Note how many lines of the data below hold the word "DoxyCompactItemize", then give that number with no other text.
===== Data provided =====
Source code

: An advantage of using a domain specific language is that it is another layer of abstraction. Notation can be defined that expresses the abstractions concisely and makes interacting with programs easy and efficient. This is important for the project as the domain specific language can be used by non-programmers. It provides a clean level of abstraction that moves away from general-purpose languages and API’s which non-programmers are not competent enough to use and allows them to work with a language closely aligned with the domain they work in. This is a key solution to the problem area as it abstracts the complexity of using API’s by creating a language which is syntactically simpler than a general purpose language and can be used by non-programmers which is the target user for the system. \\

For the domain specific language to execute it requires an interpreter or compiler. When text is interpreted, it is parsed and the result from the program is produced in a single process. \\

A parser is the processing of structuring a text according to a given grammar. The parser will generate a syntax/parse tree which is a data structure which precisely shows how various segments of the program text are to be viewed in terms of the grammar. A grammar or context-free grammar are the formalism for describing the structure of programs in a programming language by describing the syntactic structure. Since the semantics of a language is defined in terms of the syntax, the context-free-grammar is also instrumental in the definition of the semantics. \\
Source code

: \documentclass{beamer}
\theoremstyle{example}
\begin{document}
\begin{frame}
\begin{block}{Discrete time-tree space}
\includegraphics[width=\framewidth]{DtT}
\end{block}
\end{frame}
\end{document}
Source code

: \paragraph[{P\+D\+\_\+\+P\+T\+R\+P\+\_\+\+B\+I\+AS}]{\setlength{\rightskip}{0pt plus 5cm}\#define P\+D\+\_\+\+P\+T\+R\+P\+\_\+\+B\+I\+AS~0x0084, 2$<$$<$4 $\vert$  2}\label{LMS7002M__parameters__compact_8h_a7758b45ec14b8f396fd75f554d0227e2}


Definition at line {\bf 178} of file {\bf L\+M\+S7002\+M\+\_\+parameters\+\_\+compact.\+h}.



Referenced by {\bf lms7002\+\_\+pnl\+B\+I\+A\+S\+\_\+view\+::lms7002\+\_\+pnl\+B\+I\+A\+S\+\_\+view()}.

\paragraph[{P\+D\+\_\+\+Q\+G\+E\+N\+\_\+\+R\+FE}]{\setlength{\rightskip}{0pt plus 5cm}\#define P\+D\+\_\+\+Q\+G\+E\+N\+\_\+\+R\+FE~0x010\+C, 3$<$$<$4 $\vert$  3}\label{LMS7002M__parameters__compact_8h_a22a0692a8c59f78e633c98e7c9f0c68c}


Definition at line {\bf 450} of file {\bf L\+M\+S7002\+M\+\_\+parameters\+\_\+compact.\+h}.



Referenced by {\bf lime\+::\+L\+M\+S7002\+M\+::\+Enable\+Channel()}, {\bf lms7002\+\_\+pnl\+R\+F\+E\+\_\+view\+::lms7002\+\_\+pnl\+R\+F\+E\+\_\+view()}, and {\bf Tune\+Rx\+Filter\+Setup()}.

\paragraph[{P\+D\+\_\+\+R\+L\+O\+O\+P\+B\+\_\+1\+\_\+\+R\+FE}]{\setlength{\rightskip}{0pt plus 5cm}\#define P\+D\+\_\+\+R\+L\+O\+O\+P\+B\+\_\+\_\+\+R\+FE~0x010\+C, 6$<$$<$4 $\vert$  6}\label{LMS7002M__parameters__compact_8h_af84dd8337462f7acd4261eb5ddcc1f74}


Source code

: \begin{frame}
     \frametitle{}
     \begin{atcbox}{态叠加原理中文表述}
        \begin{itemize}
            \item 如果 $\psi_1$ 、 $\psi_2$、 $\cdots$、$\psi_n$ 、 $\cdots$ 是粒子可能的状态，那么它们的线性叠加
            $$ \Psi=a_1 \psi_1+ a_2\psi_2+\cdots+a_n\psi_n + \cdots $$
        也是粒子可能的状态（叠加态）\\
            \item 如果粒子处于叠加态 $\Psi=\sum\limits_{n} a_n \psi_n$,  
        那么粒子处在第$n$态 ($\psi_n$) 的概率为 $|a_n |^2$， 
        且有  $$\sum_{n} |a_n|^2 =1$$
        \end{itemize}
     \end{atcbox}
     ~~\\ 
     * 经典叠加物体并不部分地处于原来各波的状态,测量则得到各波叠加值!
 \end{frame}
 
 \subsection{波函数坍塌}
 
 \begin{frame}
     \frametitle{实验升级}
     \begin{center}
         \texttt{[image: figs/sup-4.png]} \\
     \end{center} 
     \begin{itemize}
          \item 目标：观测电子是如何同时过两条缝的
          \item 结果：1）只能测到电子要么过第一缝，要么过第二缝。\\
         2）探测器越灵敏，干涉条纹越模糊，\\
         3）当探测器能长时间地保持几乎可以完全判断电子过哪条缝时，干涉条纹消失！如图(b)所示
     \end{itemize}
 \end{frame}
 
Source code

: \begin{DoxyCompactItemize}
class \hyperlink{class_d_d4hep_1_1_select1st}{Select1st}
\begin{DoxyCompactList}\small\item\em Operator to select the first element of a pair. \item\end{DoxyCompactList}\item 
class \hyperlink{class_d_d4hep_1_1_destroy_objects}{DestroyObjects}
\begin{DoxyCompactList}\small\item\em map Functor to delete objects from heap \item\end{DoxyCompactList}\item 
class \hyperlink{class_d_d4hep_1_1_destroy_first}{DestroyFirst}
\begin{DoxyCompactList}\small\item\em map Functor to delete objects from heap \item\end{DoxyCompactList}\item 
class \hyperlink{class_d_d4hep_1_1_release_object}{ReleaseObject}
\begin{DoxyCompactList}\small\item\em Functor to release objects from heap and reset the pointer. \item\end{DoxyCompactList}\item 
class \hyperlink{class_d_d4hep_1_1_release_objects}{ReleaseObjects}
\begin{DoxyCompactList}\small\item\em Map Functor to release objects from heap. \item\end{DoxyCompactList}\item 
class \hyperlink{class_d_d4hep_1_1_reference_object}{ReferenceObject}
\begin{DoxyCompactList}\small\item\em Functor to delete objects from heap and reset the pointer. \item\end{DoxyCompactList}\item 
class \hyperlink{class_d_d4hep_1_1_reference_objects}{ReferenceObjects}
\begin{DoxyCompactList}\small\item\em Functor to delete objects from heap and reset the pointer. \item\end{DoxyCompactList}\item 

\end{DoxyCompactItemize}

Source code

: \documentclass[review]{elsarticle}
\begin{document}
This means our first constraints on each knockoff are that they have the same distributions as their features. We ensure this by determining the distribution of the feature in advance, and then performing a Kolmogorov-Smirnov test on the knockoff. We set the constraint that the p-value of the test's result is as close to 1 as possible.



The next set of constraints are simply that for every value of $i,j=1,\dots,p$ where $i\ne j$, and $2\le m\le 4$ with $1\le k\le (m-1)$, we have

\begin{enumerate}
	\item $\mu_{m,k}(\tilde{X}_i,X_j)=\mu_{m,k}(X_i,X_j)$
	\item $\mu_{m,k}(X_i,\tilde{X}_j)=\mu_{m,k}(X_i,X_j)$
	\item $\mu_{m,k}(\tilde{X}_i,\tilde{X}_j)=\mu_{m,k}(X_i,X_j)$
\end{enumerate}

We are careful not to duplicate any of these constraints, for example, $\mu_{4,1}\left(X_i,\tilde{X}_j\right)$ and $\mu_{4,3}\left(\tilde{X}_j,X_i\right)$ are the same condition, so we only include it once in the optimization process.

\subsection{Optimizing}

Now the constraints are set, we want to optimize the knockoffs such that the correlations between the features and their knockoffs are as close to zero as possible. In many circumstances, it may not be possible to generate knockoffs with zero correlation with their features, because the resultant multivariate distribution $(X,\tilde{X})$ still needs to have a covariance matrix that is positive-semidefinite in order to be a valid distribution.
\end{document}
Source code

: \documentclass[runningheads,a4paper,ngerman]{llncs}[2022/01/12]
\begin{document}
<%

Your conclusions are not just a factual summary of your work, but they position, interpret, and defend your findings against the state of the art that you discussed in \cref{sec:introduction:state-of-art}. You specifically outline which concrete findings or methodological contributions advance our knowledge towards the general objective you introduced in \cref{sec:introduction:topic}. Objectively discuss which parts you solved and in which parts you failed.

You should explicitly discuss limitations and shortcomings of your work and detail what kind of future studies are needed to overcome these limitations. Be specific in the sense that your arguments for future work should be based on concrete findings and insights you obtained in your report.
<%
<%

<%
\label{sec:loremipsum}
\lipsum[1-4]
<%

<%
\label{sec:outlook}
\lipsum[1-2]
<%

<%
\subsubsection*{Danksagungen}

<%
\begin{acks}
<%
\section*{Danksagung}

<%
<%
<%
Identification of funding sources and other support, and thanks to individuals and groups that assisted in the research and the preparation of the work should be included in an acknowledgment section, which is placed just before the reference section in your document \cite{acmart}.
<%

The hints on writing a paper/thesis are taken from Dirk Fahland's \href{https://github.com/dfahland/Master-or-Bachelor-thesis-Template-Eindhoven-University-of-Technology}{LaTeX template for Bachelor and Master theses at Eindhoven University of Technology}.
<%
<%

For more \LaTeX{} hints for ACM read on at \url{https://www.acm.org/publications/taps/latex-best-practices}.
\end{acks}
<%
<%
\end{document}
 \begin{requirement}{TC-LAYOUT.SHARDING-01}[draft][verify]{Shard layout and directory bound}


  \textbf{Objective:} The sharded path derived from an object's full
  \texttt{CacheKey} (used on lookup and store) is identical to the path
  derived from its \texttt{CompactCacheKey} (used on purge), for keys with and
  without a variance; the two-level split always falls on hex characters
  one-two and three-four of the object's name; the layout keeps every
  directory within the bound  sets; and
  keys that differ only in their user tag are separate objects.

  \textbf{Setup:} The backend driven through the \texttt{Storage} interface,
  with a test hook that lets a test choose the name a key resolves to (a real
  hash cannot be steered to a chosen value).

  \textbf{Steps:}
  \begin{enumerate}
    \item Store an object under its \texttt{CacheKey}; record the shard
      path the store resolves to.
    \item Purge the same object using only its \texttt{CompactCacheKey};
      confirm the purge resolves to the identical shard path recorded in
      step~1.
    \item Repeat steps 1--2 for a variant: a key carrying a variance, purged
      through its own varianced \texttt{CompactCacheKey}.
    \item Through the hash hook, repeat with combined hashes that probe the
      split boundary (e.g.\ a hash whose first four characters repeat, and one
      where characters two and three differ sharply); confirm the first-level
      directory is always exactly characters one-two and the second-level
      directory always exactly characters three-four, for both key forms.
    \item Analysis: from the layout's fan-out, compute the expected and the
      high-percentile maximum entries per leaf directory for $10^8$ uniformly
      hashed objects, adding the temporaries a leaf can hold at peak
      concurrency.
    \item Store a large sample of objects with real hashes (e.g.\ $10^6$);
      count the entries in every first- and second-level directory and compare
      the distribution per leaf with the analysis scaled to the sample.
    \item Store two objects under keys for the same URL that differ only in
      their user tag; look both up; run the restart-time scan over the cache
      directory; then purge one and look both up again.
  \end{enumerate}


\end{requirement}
=====
Output for this task:
2